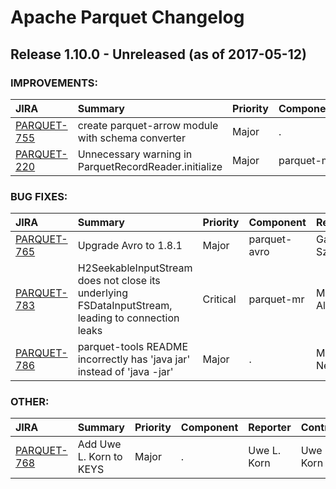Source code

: 
<!---
# Licensed to the Apache Software Foundation (ASF) under one
# or more contributor license agreements.  See the NOTICE file
# distributed with this work for additional information
# regarding copyright ownership.  The ASF licenses this file
# to you under the Apache License, Version 2.0 (the
# "License"); you may not use this file except in compliance
# with the License.  You may obtain a copy of the License at
#
#     http://www.apache.org/licenses/LICENSE-2.0
#
# Unless required by applicable law or agreed to in writing, software
# distributed under the License is distributed on an "AS IS" BASIS,
# WITHOUT WARRANTIES OR CONDITIONS OF ANY KIND, either express or implied.
# See the License for the specific language governing permissions and
# limitations under the License.
-->
# Apache Parquet Changelog

## Release 1.10.0 - Unreleased (as of 2017-05-12)



### IMPROVEMENTS:

| JIRA | Summary | Priority | Component | Reporter | Contributor |
|:---- |:---- | :--- |:---- |:---- |:---- |
| [PARQUET-755](https://issues.apache.org/jira/browse/PARQUET-755) | create parquet-arrow module with schema converter |  Major | . | Julien Le Dem | Julien Le Dem |
| [PARQUET-220](https://issues.apache.org/jira/browse/PARQUET-220) | Unnecessary warning in ParquetRecordReader.initialize |  Major | parquet-mr | Konstantin Shaposhnikov | Reuben Kuhnert |


### BUG FIXES:

| JIRA | Summary | Priority | Component | Reporter | Contributor |
|:---- |:---- | :--- |:---- |:---- |:---- |
| [PARQUET-765](https://issues.apache.org/jira/browse/PARQUET-765) | Upgrade Avro to 1.8.1 |  Major | parquet-avro | Gabor Szadovszky | Gabor Szadovszky |
| [PARQUET-783](https://issues.apache.org/jira/browse/PARQUET-783) | H2SeekableInputStream does not close its underlying FSDataInputStream, leading to connection leaks |  Critical | parquet-mr | Michael Allman | Michael Allman |
| [PARQUET-786](https://issues.apache.org/jira/browse/PARQUET-786) | parquet-tools README incorrectly has 'java jar' instead of 'java -jar' |  Major | . | Mark Nelson | Mark Nelson |


### OTHER:

| JIRA | Summary | Priority | Component | Reporter | Contributor |
|:---- |:---- | :--- |:---- |:---- |:---- |
| [PARQUET-768](https://issues.apache.org/jira/browse/PARQUET-768) | Add Uwe L. Korn to KEYS |  Major | . | Uwe L. Korn | Uwe L. Korn |



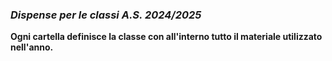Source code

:### *Dispense per le classi A.S. 2024/2025*

**Ogni cartella definisce la classe con all'interno tutto il materiale utilizzato nell'anno.**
= = = =
- [AIM OF THE EXERCISE]: Repeat the material above exactly; pictures do not belong in the copy.

- [ANSWER TO THIS TASK]:
Source code

: 
<!---
# Licensed to the Apache Software Foundation (ASF) under one
# or more contributor license agreements.  See the NOTICE file
# distributed with this work for additional information
# regarding copyright ownership.  The ASF licenses this file
# to you under the Apache License, Version 2.0 (the
# "License"); you may not use this file except in compliance
# with the License.  You may obtain a copy of the License at
#
#     http://www.apache.org/licenses/LICENSE-2.0
#
# Unless required by applicable law or agreed to in writing, software
# distributed under the License is distributed on an "AS IS" BASIS,
# WITHOUT WARRANTIES OR CONDITIONS OF ANY KIND, either express or implied.
# See the License for the specific language governing permissions and
# limitations under the License.
-->
# Apache Parquet Changelog

## Release 1.10.0 - Unreleased (as of 2017-05-12)



### IMPROVEMENTS:

| JIRA | Summary | Priority | Component | Reporter | Contributor |
|:---- |:---- | :--- |:---- |:---- |:---- |
| [PARQUET-755](https://issues.apache.org/jira/browse/PARQUET-755) | create parquet-arrow module with schema converter |  Major | . | Julien Le Dem | Julien Le Dem |
| [PARQUET-220](https://issues.apache.org/jira/browse/PARQUET-220) | Unnecessary warning in ParquetRecordReader.initialize |  Major | parquet-mr | Konstantin Shaposhnikov | Reuben Kuhnert |


### BUG FIXES:

| JIRA | Summary | Priority | Component | Reporter | Contributor |
|:---- |:---- | :--- |:---- |:---- |:---- |
| [PARQUET-765](https://issues.apache.org/jira/browse/PARQUET-765) | Upgrade Avro to 1.8.1 |  Major | parquet-avro | Gabor Szadovszky | Gabor Szadovszky |
| [PARQUET-783](https://issues.apache.org/jira/browse/PARQUET-783) | H2SeekableInputStream does not close its underlying FSDataInputStream, leading to connection leaks |  Critical | parquet-mr | Michael Allman | Michael Allman |
| [PARQUET-786](https://issues.apache.org/jira/browse/PARQUET-786) | parquet-tools README incorrectly has 'java jar' instead of 'java -jar' |  Major | . | Mark Nelson | Mark Nelson |


### OTHER:

| JIRA | Summary | Priority | Component | Reporter | Contributor |
|:---- |:---- | :--- |:---- |:---- |:---- |
| [PARQUET-768](https://issues.apache.org/jira/browse/PARQUET-768) | Add Uwe L. Korn to KEYS |  Major | . | Uwe L. Korn | Uwe L. Korn |



Source code

:### *Dispense per le classi A.S. 2024/2025*

**Ogni cartella definisce la classe con all'interno tutto il materiale utilizzato nell'anno.**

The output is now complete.